#### YOUR TASK:
When a line of the records below contains the string "master", copy that whole line.

#### Records drawn from a dataset:
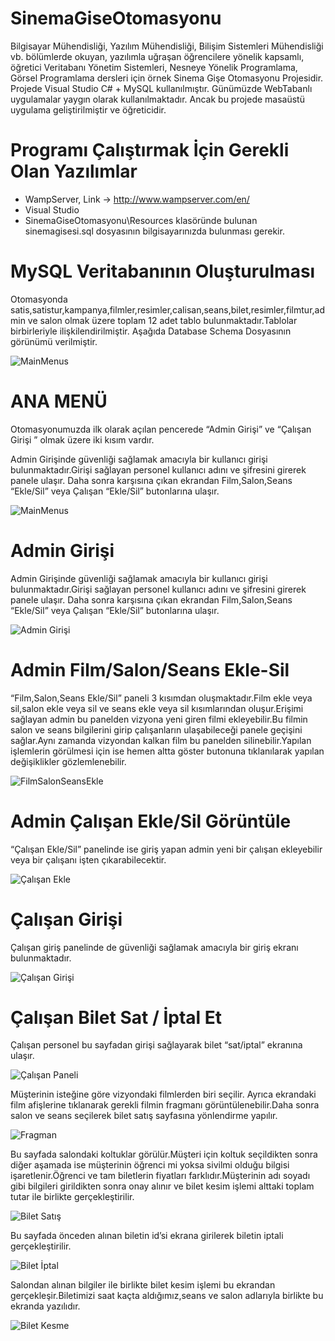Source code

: # SinemaGiseOtomasyonu
Bilgisayar Mühendisliği, Yazılım Mühendisliği, Bilişim Sistemleri Mühendisliği vb. bölümlerde okuyan, yazılımla uğraşan öğrencilere yönelik kapsamlı, öğretici Veritabanı Yönetim Sistemleri, Nesneye Yönelik Programlama, Görsel Programlama dersleri için örnek Sinema Gişe Otomasyonu Projesidir. Projede Visual Studio C# + MySQL kullanılmıştır. Günümüzde WebTabanlı uygulamalar yaygın olarak kullanılmaktadır. Ancak bu projede masaüstü uygulama geliştirilmiştir ve öğreticidir.

# Programı Çalıştırmak İçin Gerekli Olan Yazılımlar
- WampServer, Link -> http://www.wampserver.com/en/
- Visual Studio
- SinemaGiseOtomasyonu\Resources klasöründe bulunan sinemagisesi.sql dosyasının bilgisayarınızda bulunması gerekir.

# MySQL Veritabanının Oluşturulması
Otomasyonda satis,satistur,kampanya,filmler,resimler,calisan,seans,bilet,resimler,filmtur,admin ve salon olmak üzere toplam 12 adet tablo bulunmaktadır.Tablolar birbirleriyle ilişkilendirilmiştir. Aşağıda Database Schema Dosyasının görünümü verilmiştir.

![MainMenus](https://github.com/MCagriCAGLAR/SinemaGiseOtomasyonu/blob/master/veritabani.jpg "Main Menus")


# ANA MENÜ
Otomasyonumuzda ilk olarak açılan pencerede “Admin Girişi” ve “Çalışan Girişi ” olmak üzere iki kısım vardır.

Admin Girişinde güvenliği sağlamak amacıyla bir kullanıcı girişi bulunmaktadır.Girişi sağlayan personel kullanıcı adını ve şifresini girerek panele ulaşır. Daha sonra karşısına çıkan ekrandan Film,Salon,Seans “Ekle/Sil” veya Çalışan “Ekle/Sil” butonlarına ulaşır.

![MainMenus](https://github.com/MCagriCAGLAR/SinemaGiseOtomasyonu/blob/master/AnaMenu.jpg "Main Menus")

# Admin Girişi
Admin Girişinde güvenliği sağlamak amacıyla bir kullanıcı girişi bulunmaktadır.Girişi sağlayan personel kullanıcı adını ve şifresini girerek panele ulaşır. Daha sonra karşısına çıkan ekrandan Film,Salon,Seans “Ekle/Sil” veya Çalışan “Ekle/Sil” butonlarına ulaşır.

![Admin Girişi](https://github.com/MCagriCAGLAR/SinemaGiseOtomasyonu/blob/master/adminGiris.jpg "Admin Girişi")

# Admin Film/Salon/Seans Ekle-Sil
“Film,Salon,Seans Ekle/Sil”  paneli 3 kısımdan oluşmaktadır.Film ekle veya sil,salon ekle veya sil ve seans ekle veya sil kısımlarından oluşur.Erişimi sağlayan admin bu panelden vizyona yeni giren filmi ekleyebilir.Bu filmin salon ve seans bilgilerini girip çalışanların ulaşabileceği panele geçişini sağlar.Aynı zamanda vizyondan kalkan film bu panelden silinebilir.Yapılan işlemlerin görülmesi için ise hemen altta göster butonuna tıklanılarak yapılan değişiklikler gözlemlenebilir.

![FilmSalonSeansEkle](https://github.com/MCagriCAGLAR/SinemaGiseOtomasyonu/blob/master/adminPanel.jpg "FilmSalonSeansEkle")

# Admin Çalışan Ekle/Sil Görüntüle
“Çalışan Ekle/Sil” panelinde ise giriş yapan admin yeni bir çalışan ekleyebilir veya bir çalışanı işten çıkarabilecektir.

![Çalışan Ekle](https://github.com/MCagriCAGLAR/SinemaGiseOtomasyonu/blob/master/calisanEkle.jpg "Çalışan Ekle/Sil")

# Çalışan Girişi
Çalışan giriş panelinde de güvenliği sağlamak amacıyla bir giriş ekranı bulunmaktadır.

![Çalışan Girişi](https://github.com/MCagriCAGLAR/SinemaGiseOtomasyonu/blob/master/calisanGirisi.jpg "Çalışan Giriş")

# Çalışan Bilet Sat / İptal Et
Çalışan personel bu sayfadan girişi sağlayarak bilet “sat/iptal” ekranına ulaşır. 

![Çalışan Paneli](https://github.com/MCagriCAGLAR/SinemaGiseOtomasyonu/blob/master/biletSatis.jpg "Çalışan Paneli")

Müşterinin isteğine göre vizyondaki filmlerden biri seçilir. Ayrıca ekrandaki film afişlerine tıklanarak gerekli filmin fragmanı görüntülenebilir.Daha sonra salon ve seans seçilerek bilet satış sayfasına yönlendirme yapılır.

![Fragman](https://github.com/MCagriCAGLAR/SinemaGiseOtomasyonu/blob/master/fragman.jpg "Fragman")

Bu sayfada salondaki koltuklar görülür.Müşteri için koltuk seçildikten sonra diğer aşamada ise müşterinin öğrenci mi yoksa sivilmi olduğu bilgisi işaretlenir.Öğrenci ve tam biletlerin fiyatları farklıdır.Müşterinin adı soyadı gibi bilgileri girildikten sonra onay alınır ve bilet kesim işlemi alttaki toplam tutar ile birlikte gerçekleştirilir.

![Bilet Satış](https://github.com/MCagriCAGLAR/SinemaGiseOtomasyonu/blob/master/koltuklar.jpg "Bilet Satış")

Bu sayfada önceden alınan biletin id’si ekrana girilerek biletin iptali gerçekleştirilir.

![Bilet İptal](https://github.com/MCagriCAGLAR/SinemaGiseOtomasyonu/blob/master/biletiptal.jpg "Bilet İptal Sayfası")

Salondan alınan bilgiler ile birlikte bilet kesim işlemi bu ekrandan gerçekleşir.Biletimizi saat kaçta aldığımız,seans ve salon adlarıyla birlikte bu ekranda yazılıdır.

![Bilet Kesme](https://github.com/MCagriCAGLAR/SinemaGiseOtomasyonu/blob/master/biletiptal.jpg "Bilet Kesme İşlemleri")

#### SOLUTION:
![MainMenus](https://github.com/MCagriCAGLAR/SinemaGiseOtomasyonu/blob/master/veritabani.jpg "Main Menus")
![MainMenus](https://github.com/MCagriCAGLAR/SinemaGiseOtomasyonu/blob/master/AnaMenu.jpg "Main Menus")
![Admin Girişi](https://github.com/MCagriCAGLAR/SinemaGiseOtomasyonu/blob/master/adminGiris.jpg "Admin Girişi")
![FilmSalonSeansEkle](https://github.com/MCagriCAGLAR/SinemaGiseOtomasyonu/blob/master/adminPanel.jpg "FilmSalonSeansEkle")
![Çalışan Ekle](https://github.com/MCagriCAGLAR/SinemaGiseOtomasyonu/blob/master/calisanEkle.jpg "Çalışan Ekle/Sil")
![Çalışan Girişi](https://github.com/MCagriCAGLAR/SinemaGiseOtomasyonu/blob/master/calisanGirisi.jpg "Çalışan Giriş")
![Çalışan Paneli](https://github.com/MCagriCAGLAR/SinemaGiseOtomasyonu/blob/master/biletSatis.jpg "Çalışan Paneli")
![Fragman](https://github.com/MCagriCAGLAR/SinemaGiseOtomasyonu/blob/master/fragman.jpg "Fragman")
![Bilet Satış](https://github.com/MCagriCAGLAR/SinemaGiseOtomasyonu/blob/master/koltuklar.jpg "Bilet Satış")
![Bilet İptal](https://github.com/MCagriCAGLAR/SinemaGiseOtomasyonu/blob/master/biletiptal.jpg "Bilet İptal Sayfası")
![Bilet Kesme](https://github.com/MCagriCAGLAR/SinemaGiseOtomasyonu/blob/master/biletiptal.jpg "Bilet Kesme İşlemleri")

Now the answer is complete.